Who We Are
Our mission
HS Connect is a patient-led non-profit organization committed to connecting those who suffer from Hidradenitis Suppurativa and the medical community who treat us with support, solutions and resources.
Our goal
Our goals include furthering HS awareness and the study of HS, bringing factual and current information to colleges and universities, ridding the community of the outdated and antiquated HS training materials and to better educate medical residents and gain more interest in the HS field.
Our why
We created this organization to empower others to share your stories, allow your voices to be heard, and ensure you’re not living in silence. We are aware, first hand, of the toll this disease takes on one emotionally, physically, and mentally and love to encourage others in their journeys based on our experience and knowledge. Our goal is for HS to be as commonplace as any other disease, for those who suffer to stop living in shame, and to support and provide resources for all who suffer.
Our Offerings
HS Connect is run by volunteers and features articles, clinical trials, surveys, stories of others, photos, and more.
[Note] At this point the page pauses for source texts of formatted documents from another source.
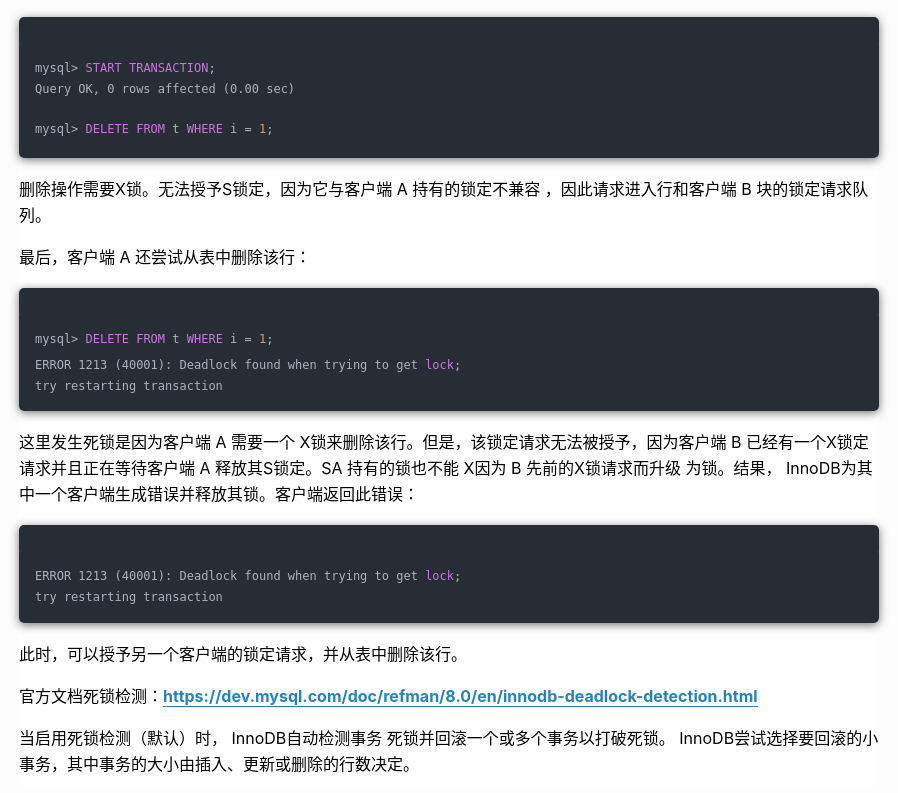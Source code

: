 <pre class="custom" data-tool="mdnice编辑器" style="margin-top: 10px; margin-bottom: 10px; border-radius: 5px; box-shadow: rgba(0, 0, 0, 0.55) 0px 2px 10px;"><span style="display: block; background: url(https://files.mdnice.com/user/3441/876cad08-0422-409d-bb5a-08afec5da8ee.svg); height: 30px; width: 100%; background-size: 40px; background-repeat: no-repeat; background-color: #282c34; margin-bottom: -7px; border-radius: 5px; background-position: 10px 10px;"></span><code class="hljs" style="overflow-x: auto; padding: 16px; color: #abb2bf; display: -webkit-box; font-family: Operator Mono, Consolas, Monaco, Menlo, monospace; font-size: 12px; -webkit-overflow-scrolling: touch; padding-top: 15px; background: #282c34; border-radius: 5px;">mysql&gt;&nbsp;<span class="hljs-keyword" style="color: #c678dd; line-height: 26px;">START</span>&nbsp;<span class="hljs-keyword" style="color: #c678dd; line-height: 26px;">TRANSACTION</span>;<br>Query&nbsp;OK,&nbsp;0&nbsp;rows&nbsp;affected&nbsp;(0.00&nbsp;sec)<br><br>mysql&gt;&nbsp;<span class="hljs-keyword" style="color: #c678dd; line-height: 26px;">DELETE</span>&nbsp;<span class="hljs-keyword" style="color: #c678dd; line-height: 26px;">FROM</span>&nbsp;t&nbsp;<span class="hljs-keyword" style="color: #c678dd; line-height: 26px;">WHERE</span>&nbsp;i&nbsp;=&nbsp;<span class="hljs-number" style="color: #d19a66; line-height: 26px;">1</span>;<br></code></pre>
<p data-tool="mdnice编辑器" style="font-size: 16px; padding-top: 8px; padding-bottom: 8px; margin: 0; line-height: 26px; color: black;">删除操作需要X锁。无法授予S锁定，因为它与客户端 A 持有的锁定不兼容 ，因此请求进入行和客户端 B 块的锁定请求队列。</p>
<p data-tool="mdnice编辑器" style="font-size: 16px; padding-top: 8px; padding-bottom: 8px; margin: 0; line-height: 26px; color: black;">最后，客户端 A 还尝试从表中删除该行：</p>
<pre class="custom" data-tool="mdnice编辑器" style="margin-top: 10px; margin-bottom: 10px; border-radius: 5px; box-shadow: rgba(0, 0, 0, 0.55) 0px 2px 10px;"><span style="display: block; background: url(https://files.mdnice.com/user/3441/876cad08-0422-409d-bb5a-08afec5da8ee.svg); height: 30px; width: 100%; background-size: 40px; background-repeat: no-repeat; background-color: #282c34; margin-bottom: -7px; border-radius: 5px; background-position: 10px 10px;"></span><code class="hljs" style="overflow-x: auto; padding: 16px; color: #abb2bf; display: -webkit-box; font-family: Operator Mono, Consolas, Monaco, Menlo, monospace; font-size: 12px; -webkit-overflow-scrolling: touch; padding-top: 15px; background: #282c34; border-radius: 5px;">mysql&gt;&nbsp;<span class="hljs-keyword" style="color: #c678dd; line-height: 26px;">DELETE</span>&nbsp;<span class="hljs-keyword" style="color: #c678dd; line-height: 26px;">FROM</span>&nbsp;t&nbsp;<span class="hljs-keyword" style="color: #c678dd; line-height: 26px;">WHERE</span>&nbsp;i&nbsp;=&nbsp;<span class="hljs-number" style="color: #d19a66; line-height: 26px;">1</span>;<br>ERROR&nbsp;1213&nbsp;(40001):&nbsp;Deadlock&nbsp;found&nbsp;when&nbsp;trying&nbsp;to&nbsp;get&nbsp;<span class="hljs-keyword" style="color: #c678dd; line-height: 26px;">lock</span>;<br>try&nbsp;restarting&nbsp;transaction<br></code></pre>
<p data-tool="mdnice编辑器" style="font-size: 16px; padding-top: 8px; padding-bottom: 8px; margin: 0; line-height: 26px; color: black;">这里发生死锁是因为客户端 A 需要一个 X锁来删除该行。但是，该锁定请求无法被授予，因为客户端 B 已经有一个X锁定请求并且正在等待客户端 A 释放其S锁定。SA 持有的锁也不能 X因为 B 先前的X锁请求而升级 为锁。结果， InnoDB为其中一个客户端生成错误并释放其锁。客户端返回此错误：</p>
<pre class="custom" data-tool="mdnice编辑器" style="margin-top: 10px; margin-bottom: 10px; border-radius: 5px; box-shadow: rgba(0, 0, 0, 0.55) 0px 2px 10px;"><span style="display: block; background: url(https://files.mdnice.com/user/3441/876cad08-0422-409d-bb5a-08afec5da8ee.svg); height: 30px; width: 100%; background-size: 40px; background-repeat: no-repeat; background-color: #282c34; margin-bottom: -7px; border-radius: 5px; background-position: 10px 10px;"></span><code class="hljs" style="overflow-x: auto; padding: 16px; color: #abb2bf; display: -webkit-box; font-family: Operator Mono, Consolas, Monaco, Menlo, monospace; font-size: 12px; -webkit-overflow-scrolling: touch; padding-top: 15px; background: #282c34; border-radius: 5px;">ERROR&nbsp;1213&nbsp;(40001):&nbsp;Deadlock&nbsp;found&nbsp;when&nbsp;trying&nbsp;to&nbsp;get&nbsp;<span class="hljs-keyword" style="color: #c678dd; line-height: 26px;">lock</span>;<br>try&nbsp;restarting&nbsp;transaction<br></code></pre>
<p data-tool="mdnice编辑器" style="font-size: 16px; padding-top: 8px; padding-bottom: 8px; margin: 0; line-height: 26px; color: black;">此时，可以授予另一个客户端的锁定请求，并从表中删除该行。</p>
<p data-tool="mdnice编辑器" style="font-size: 16px; padding-top: 8px; padding-bottom: 8px; margin: 0; line-height: 26px; color: black;">官方文档死锁检测：<a href="https://dev.mysql.com/doc/refman/8.0/en/innodb-deadlock-detection.html" style="text-decoration: none; word-wrap: break-word; font-weight: bold; color: rgb(37,132,181); border-bottom: 1px solid rgb(37,132,181);">https://dev.mysql.com/doc/refman/8.0/en/innodb-deadlock-detection.html</a></p>
<p data-tool="mdnice编辑器" style="font-size: 16px; padding-top: 8px; padding-bottom: 8px; margin: 0; line-height: 26px; color: black;">当启用死锁检测（默认）时， InnoDB自动检测事务 死锁并回滚一个或多个事务以打破死锁。 InnoDB尝试选择要回滚的小事务，其中事务的大小由插入、更新或删除的行数决定。</p>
This information is gathered, researched, and shared by HS advocates who donate our time to this cause. We pride ourselves on offering as many free resources as possible and do ask those who provide resources that are not free for a discount for the HS Community. HS Connect also pays, by way of donations, for some of the resources in turn offers them to the community at no cost. ​​
Watch our
Awareness Video here!
We do not diagnose, give direct medical advice, and/or treat. In certain circumstances we, as experienced advocates, may offer our opinions; this does not replace medical advice. We do, however, offer reliable and reputable information and resources for patients to make the best decisions for themselves and their personal hidradenitis suppurativa.